Comme tout classique La richesse des nations (1776) est plus cité que lu. Le message premier que voulait faire passer Adam Smith à travers cette « enquête », que le capitalisme réaliserait le bien sans le vouloir, est bien connu, Smith n’est pas décrit comme le père du libéralisme économique pour rien. En revanche un aspect de cet ouvrage est très mal connu, c’est la description objective de l’économie marchande capitaliste, l’autre message clairement délivré était : Méfiez-vous des capitalistes !
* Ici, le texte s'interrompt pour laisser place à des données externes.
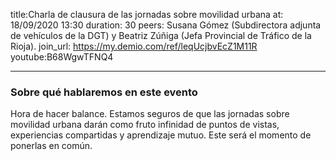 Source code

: title:Charla de clausura de las jornadas sobre movilidad urbana
at: 18/09/2020 13:30
duration: 30
peers:  Susana Gómez (Subdirectora adjunta de vehículos de la DGT) y Beatriz Zúñiga (Jefa Provincial de Tráfico de la Rioja).
join_url: https://my.demio.com/ref/leqUcjbvEcZ1M11R
youtube:B68WgwTFNQ4

----
### Sobre qué hablaremos en este evento

Hora de hacer balance. Estamos seguros de que las jornadas sobre movilidad urbana darán como fruto infinidad de puntos de vistas, experiencias compartidas y aprendizaje mutuo. Este será el momento de ponerlas en común.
Adam Smith anticipe Marx à plusieurs reprises, il s’interroge sur l’origine de la valeur et sur la formation du profit :

« Dans cet état primitif qui précède l’appropriation des terres et l’accumulation des capitaux, le produit entier du travail appartient à l’ouvrier. Il n’y a ni propriétaire, ni maître avec qui il doive partager. Si cet état eût été continué, le salaire du travail aurait augmenté avec tout cet accroissement de la puissance productive du travail, auquel donne lieu la division du travail. […]
Aussitôt que la terre devient une propriété privée, le propriétaire demande pour sa part presque tout le produit que le travailleur peut y faire croître ou recueillir. Sa rente est la première déduction que souffre le produit du travail appliqué à la terre.
Il arrive rarement que l’homme qui laboure la terre possède par devers lui de quoi vivre jusqu’à ce qu’il recueille la moisson. En général, sa subsistance lui est avancée sur le capital d’un maître, le fermier qui l’occupe, et qui n’aurait pas d’intérêt à le faire s’il ne devait pas prélever une part dans le produit de son travail, ou si son capital ne devait pas lui rentrer avec un profit. Ce profit forme une seconde déduction sur le produit du travail appliqué à la terre. Le produit de presque tout autre travail est sujet à la même déduction en faveur du profit […] Ce maître prend une part du produit de leur travail [celui des ouvriers] ou de la valeur que ce dernier ajoute à la matière à laquelle il est appliqué, et c’est cette part qui constitue son profit. » (Livre I, chapitre 8)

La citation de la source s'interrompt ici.